Standard growing in Europe. Standard International is adding
three properties in Europe. The 200-key Standard in Brussels will open in the
first half of 2025 within the transformed World Trade Center as part of the ZIN
multipurpose redevelopment project in the Northern Quarter. It will include 20 extended-stay
keys. In late 2025, the 172-room Standard Lisbon will transform a former naval
hospital into a mixed-use property with branded residences in the historic town
of Alfama, Lisbon. Looking ahead to 2027, The Standard, Dublin will debut as a
200-room property in the Dublin Arch (formerly Connelly Corner) development.
Mixed January in Canada. Canada’s hotel industry in January showed lower
occupancy but continued growth in ADR, according to CoStar data. Occupancy was
49.6% (-1.7% YOY); ADR was C$175.38 (+4.3% YOY); and RevPAR was C$87.00 (+2.6%
YOY). “Transient occupancy fell 3.7% year over year, with most of the
decline taking place on the weekends, suggesting that individuals are pulling
back on discretionary spending,” said CoStar’s Laura Baxter. “Warm weather
and a lack of snow in popular ski areas contributed to the shortfalls as well,
with particularly steep occupancy declines in resorts across Western Canada.

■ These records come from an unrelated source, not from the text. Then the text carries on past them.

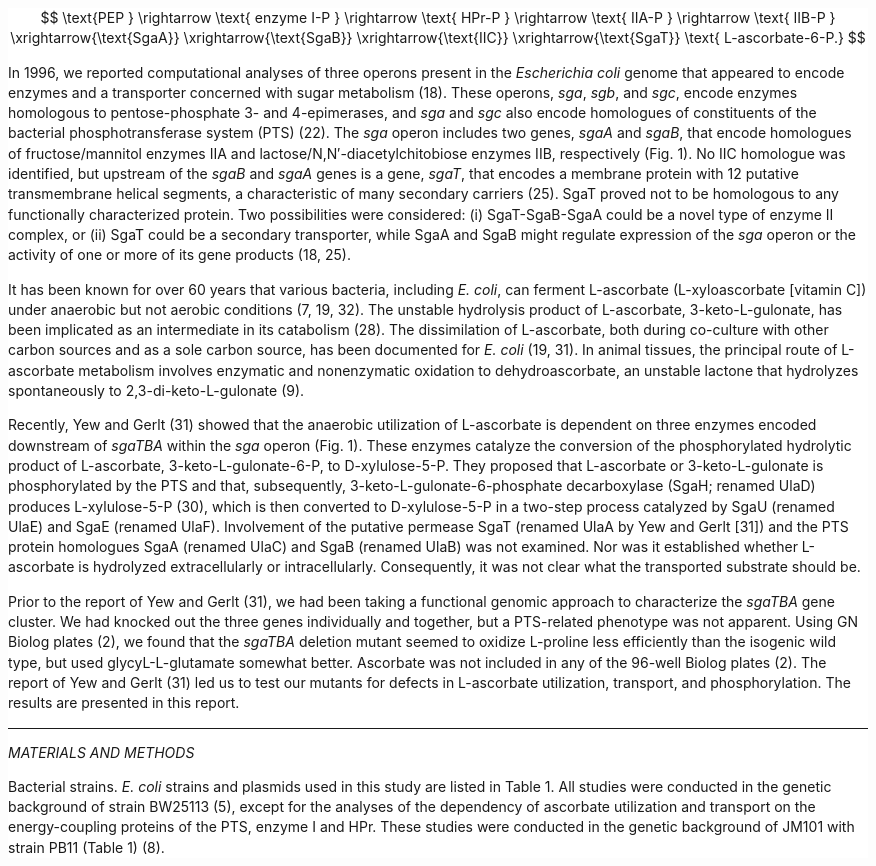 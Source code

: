 $$
\text{PEP } \rightarrow \text{ enzyme I-P } \rightarrow \text{ HPr-P } \rightarrow \text{ IIA-P } \rightarrow \text{ IIB-P } \xrightarrow{\text{SgaA}} \xrightarrow{\text{SgaB}} \xrightarrow{\text{IIC}} \xrightarrow{\text{SgaT}} \text{ L-ascorbate-6-P.}
$$

In 1996, we reported computational analyses of three operons present in the *Escherichia coli* genome that appeared to encode enzymes and a transporter concerned with sugar metabolism (18). These operons, *sga*, *sgb*, and *sgc*, encode enzymes homologous to pentose-phosphate 3- and 4-epimerases, and *sga* and *sgc* also encode homologues of constituents of the bacterial phosphotransferase system (PTS) (22). The *sga* operon includes two genes, *sgaA* and *sgaB*, that encode homologues of fructose/mannitol enzymes IIA and lactose/N,N′-diacetylchitobiose enzymes IIB, respectively (Fig. 1). No IIC homologue was identified, but upstream of the *sgaB* and *sgaA* genes is a gene, *sgaT*, that encodes a membrane protein with 12 putative transmembrane helical segments, a characteristic of many secondary carriers (25). SgaT proved not to be homologous to any functionally characterized protein. Two possibilities were considered: (i) SgaT-SgaB-SgaA could be a novel type of enzyme II complex, or (ii) SgaT could be a secondary transporter, while SgaA and SgaB might regulate expression of the *sga* operon or the activity of one or more of its gene products (18, 25).

It has been known for over 60 years that various bacteria, including *E. coli*, can ferment L-ascorbate (L-xyloascorbate [vitamin C]) under anaerobic but not aerobic conditions (7, 19, 32). The unstable hydrolysis product of L-ascorbate, 3-keto-L-gulonate, has been implicated as an intermediate in its catabolism (28). The dissimilation of L-ascorbate, both during co-culture with other carbon sources and as a sole carbon source, has been documented for *E. coli* (19, 31). In animal tissues, the principal route of L-ascorbate metabolism involves enzymatic and nonenzymatic oxidation to dehydroascorbate, an unstable lactone that hydrolyzes spontaneously to 2,3-di-keto-L-gulonate (9).

Recently, Yew and Gerlt (31) showed that the anaerobic utilization of L-ascorbate is dependent on three enzymes encoded downstream of *sgaTBA* within the *sga* operon (Fig. 1). These enzymes catalyze the conversion of the phosphorylated hydrolytic product of L-ascorbate, 3-keto-L-gulonate-6-P, to D-xylulose-5-P. They proposed that L-ascorbate or 3-keto-L-gulonate is phosphorylated by the PTS and that, subsequently, 3-keto-L-gulonate-6-phosphate decarboxylase (SgaH; renamed UlaD) produces L-xylulose-5-P (30), which is then converted to D-xylulose-5-P in a two-step process catalyzed by SgaU (renamed UlaE) and SgaE (renamed UlaF). Involvement of the putative permease SgaT (renamed UlaA by Yew and Gerlt [31]) and the PTS protein homologues SgaA (renamed UlaC) and SgaB (renamed UlaB) was not examined. Nor was it established whether L-ascorbate is hydrolyzed extracellularly or intracellularly. Consequently, it was not clear what the transported substrate should be.

Prior to the report of Yew and Gerlt (31), we had been taking a functional genomic approach to characterize the *sgaTBA* gene cluster. We had knocked out the three genes individually and together, but a PTS-related phenotype was not apparent. Using GN Biolog plates (2), we found that the *sgaTBA* deletion mutant seemed to oxidize L-proline less efficiently than the isogenic wild type, but used glycyL-L-glutamate somewhat better. Ascorbate was not included in any of the 96-well Biolog plates (2). The report of Yew and Gerlt (31) led us to test our mutants for defects in L-ascorbate utilization, transport, and phosphorylation. The results are presented in this report.

---

*MATERIALS AND METHODS*

Bacterial strains. *E. coli* strains and plasmids used in this study are listed in Table 1. All studies were conducted in the genetic background of strain BW25113 (5), except for the analyses of the dependency of ascorbate utilization and transport on the energy-coupling proteins of the PTS, enzyme I and HPr. These studies were conducted in the genetic background of JM101 with strain PB11 (Table 1) (8).
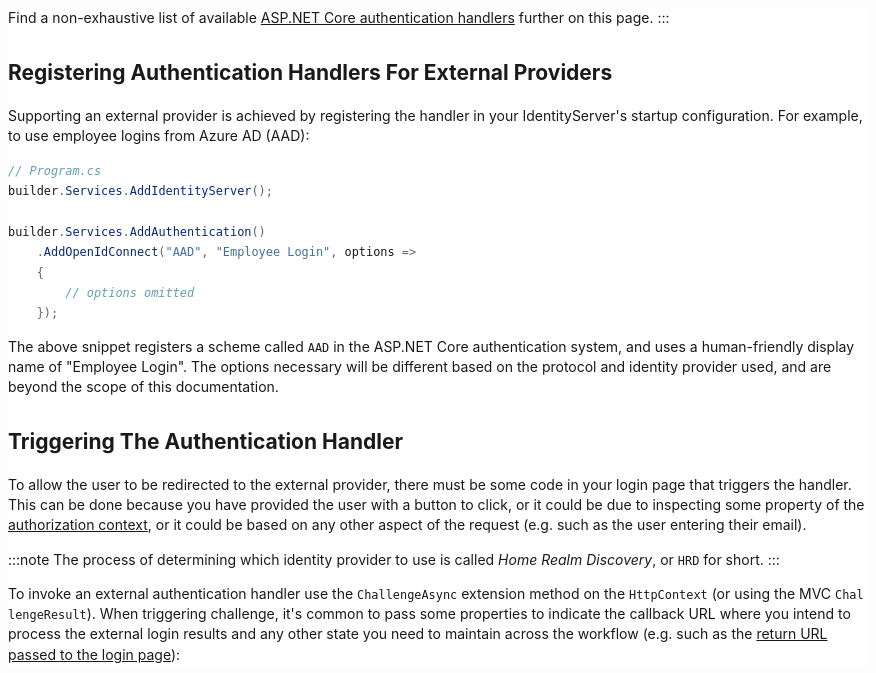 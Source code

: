 Find a non-exhaustive list of available [ASP.NET Core authentication handlers](#third-party-aspnet-core-authentication-handlers)
further on this page.
:::

## Registering Authentication Handlers For External Providers

Supporting an external provider is achieved by registering the handler in your IdentityServer's startup configuration.
For example, to use employee logins from Azure AD (AAD):

```csharp
// Program.cs
builder.Services.AddIdentityServer();

builder.Services.AddAuthentication()
    .AddOpenIdConnect("AAD", "Employee Login", options =>
    {
        // options omitted
    });
```

The above snippet registers a scheme called `AAD` in the ASP.NET Core authentication system, and uses a human-friendly
display name of "Employee Login".
The options necessary will be different based on the protocol and identity provider used, and are beyond the scope of
this documentation.

## Triggering The Authentication Handler

To allow the user to be redirected to the external provider, there must be some code in your login page that triggers
the handler.
This can be done because you have provided the user with a button to click, or it could be due to inspecting some
property of the [authorization context](/identityserver/ui/login/context), or it could be based on any
other aspect of the request (e.g. such as the user entering their email).

:::note
The process of determining which identity provider to use is called *Home Realm Discovery*, or `HRD` for short.
:::

To invoke an external authentication handler use the `ChallengeAsync` extension method on the `HttpContext` (or using
the MVC `ChallengeResult`).
When triggering challenge, it's common to pass some properties to indicate the callback URL where you intend to process
the external login results and any other state you need to maintain across the workflow (e.g. such as
the [return URL passed to the login page](/identityserver/ui/login/redirect)):
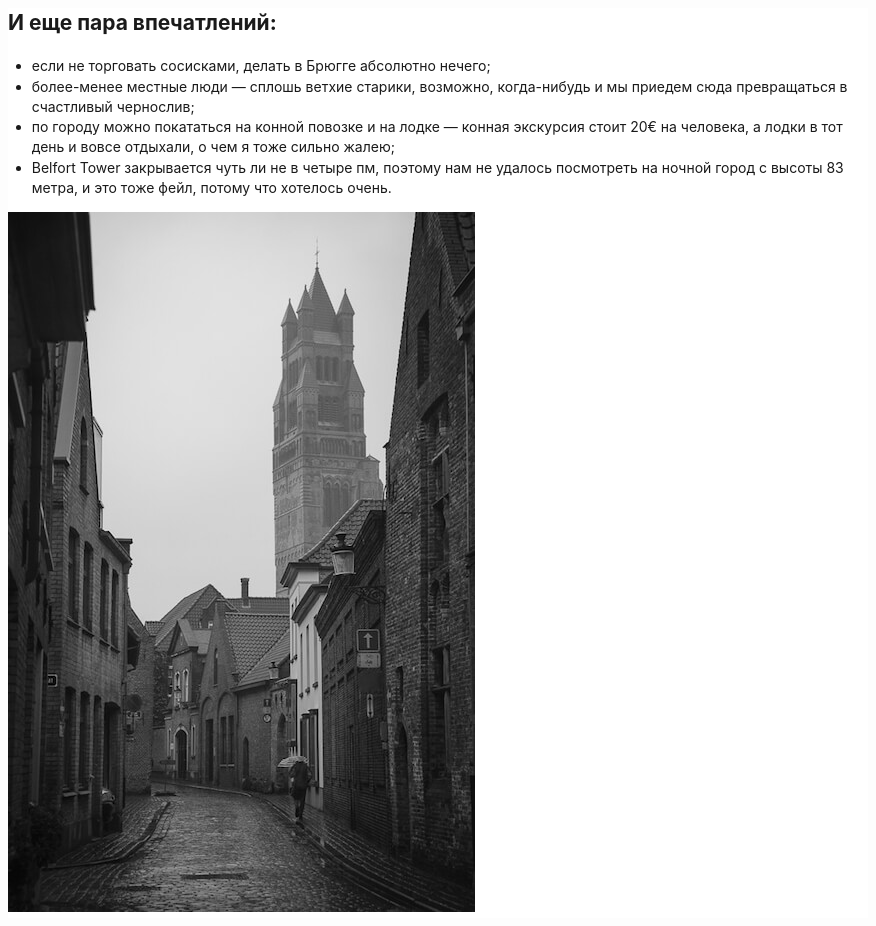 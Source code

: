 ## И еще пара впечатлений:

- если не торговать сосисками, делать в Брюгге абсолютно нечего;
- более-менее местные люди — сплошь ветхие старики, возможно, когда-нибудь и мы приедем сюда превращаться в счастливый чернослив;
- по городу можно покататься на конной повозке и на лодке — конная экскурсия стоит 20€ на человека, а лодки в тот день и вовсе отдыхали, о чем я тоже сильно жалею;
- Belfort Tower закрывается чуть ли не в четыре пм, поэтому нам не удалось посмотреть на ночной город с высоты 83 метра, и это тоже фейл, потому что хотелось очень.

![Улицы Брюгге, Бельгия 2012](/assets/images/2017/09/IMG_1918.jpg)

Whistler and Banff hotels, for example, recorded occupancy declines of 9% and
12%, respectively. On the positive side of the spectrum, the overall hotel
sector is outperforming metrics in the wider economy, with the room rate growth
outpacing the 2.9% inflation reading.”
Residence Inn planned for San Antonio. Austin, Texas,
developer Merritt Development Group has submitted plans for a 10-story, 171-room
Residence Inn by Marriott in San Antonio, Texas, near the San Fernando
Cathedral and next to the existing AC by Marriott hotel. If approved, the hotel
is set to begin construction later this year with an anticipated opening by
2026.
Middle East pipeline update. The Middle East’s total
pipeline stood at 607 projects/145,984 rooms at the end of 4Q23, according to
Lodging Econometric. The region boasts an 11% year-over-year (YOY) increase in
projects and a 2% YOY rise in rooms, marking the most substantial growth by
projects since Q1 2018. At Q4, there are 309 projects/83,308 rooms under
construction, up 2% YOY by projects. Luxury project counts reached an all-time
high with 154 projects and 30,421 rooms. Upper upscale projects in the Middle
East also reached the highest project and room counts ever recorded by LE,
accounting for 25% of the projects in the region’s total pipeline, and closed
Q4 with 160 projects/41,662 rooms. Hotel renovations and brand conversions
in the Middle East have grown 46% YOY by projects, when compared to Q4 2022
totals, reaching a new record of 54 projects/11,484 rooms at the Q4 2023 close.
Conversion projects grew substantially YOY in the fourth quarter, with a record
43 projects/8,790 rooms. Countries with the most projects in the construction
pipeline are Saudi Arabia, with an all-time high of 300 projects with 72,761
rooms, and the United Arab Emirates (UAE), with 103 projects/27,152 rooms.
Sonder layoffs. Short-term accommodation provider Sonder
Holdings is laying off about 106 corporate employees, about 17% of its
corporate workforce. The company said it expects the layoffs to be “substantially
complete” by the end of the first quarter and “lead to approximately $11 million
in annualized cost savings.” The move comes nearly a year after Sonder laid off
100 employees, or 14% of its corporate
workforce. The company also laid off employees in 2022 as part of a
restructuring designed to increase cash flow. Last fall, Sonder said it was
revising its pricing strategy, eschewing using advance discounts to boost
occupancy and instead focusing on maximizing revenue.